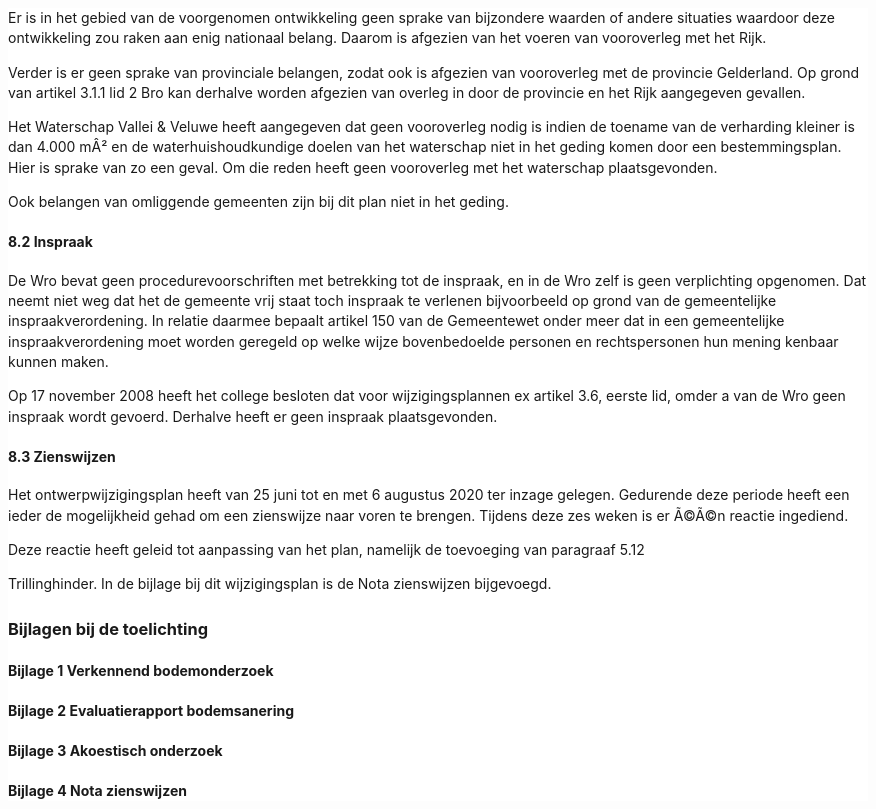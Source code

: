 Er is in het gebied van de voorgenomen ontwikkeling geen sprake van bijzondere waarden of andere situaties waardoor deze ontwikkeling zou raken aan enig nationaal belang. Daarom is afgezien van het voeren van vooroverleg met het Rijk.

Verder is er geen sprake van provinciale belangen, zodat ook is afgezien van vooroverleg met de provincie Gelderland. Op grond van artikel 3\.1\.1 lid 2 Bro kan derhalve worden afgezien van overleg in door de provincie en het Rijk aangegeven gevallen.

Het Waterschap Vallei \& Veluwe heeft aangegeven dat geen vooroverleg nodig is indien de toename van de verharding kleiner is dan 4\.000 mÂ² en de waterhuishoudkundige doelen van het waterschap niet in het geding komen door een bestemmingsplan. Hier is sprake van zo een geval. Om die reden heeft geen vooroverleg met het waterschap plaatsgevonden.

Ook belangen van omliggende gemeenten zijn bij dit plan niet in het geding.

#### 8\.2 Inspraak

De Wro bevat geen procedurevoorschriften met betrekking tot de inspraak, en in de Wro zelf is geen verplichting opgenomen. Dat neemt niet weg dat het de gemeente vrij staat toch inspraak te verlenen bijvoorbeeld op grond van de gemeentelijke inspraakverordening. In relatie daarmee bepaalt artikel 150 van de Gemeentewet onder meer dat in een gemeentelijke inspraakverordening moet worden geregeld op welke wijze bovenbedoelde personen en rechtspersonen hun mening kenbaar kunnen maken.

Op 17 november 2008 heeft het college besloten dat voor wijzigingsplannen ex artikel 3\.6, eerste lid, omder a van de Wro geen inspraak wordt gevoerd. Derhalve heeft er geen inspraak plaatsgevonden.

#### 8\.3 Zienswijzen

Het ontwerpwijzigingsplan heeft van 25 juni tot en met 6 augustus 2020 ter inzage gelegen. Gedurende deze periode heeft een ieder de mogelijkheid gehad om een zienswijze naar voren te brengen. Tijdens deze zes weken is er Ã©Ã©n reactie ingediend.

Deze reactie heeft geleid tot aanpassing van het plan, namelijk de toevoeging van paragraaf 5\.12

Trillinghinder. In de bijlage bij dit wijzigingsplan is de Nota zienswijzen bijgevoegd.

### Bijlagen bij de toelichting

#### Bijlage 1 Verkennend bodemonderzoek

#### Bijlage 2 Evaluatierapport bodemsanering

#### Bijlage 3 Akoestisch onderzoek

#### Bijlage 4 Nota zienswijzen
********************
◆ **Your goal**:
Beginning at the line with "Op 17 november" and ending at the line with "Het ontwerpwijzigingsplan heeft", reproduce each line of the data above exactly, and add no other lines.

◆ **Completed task**:
Op 17 november 2008 heeft het college besloten dat voor wijzigingsplannen ex artikel 3\.6, eerste lid, omder a van de Wro geen inspraak wordt gevoerd. Derhalve heeft er geen inspraak plaatsgevonden.

#### 8\.3 Zienswijzen

Het ontwerpwijzigingsplan heeft van 25 juni tot en met 6 augustus 2020 ter inzage gelegen. Gedurende deze periode heeft een ieder de mogelijkheid gehad om een zienswijze naar voren te brengen. Tijdens deze zes weken is er Ã©Ã©n reactie ingediend.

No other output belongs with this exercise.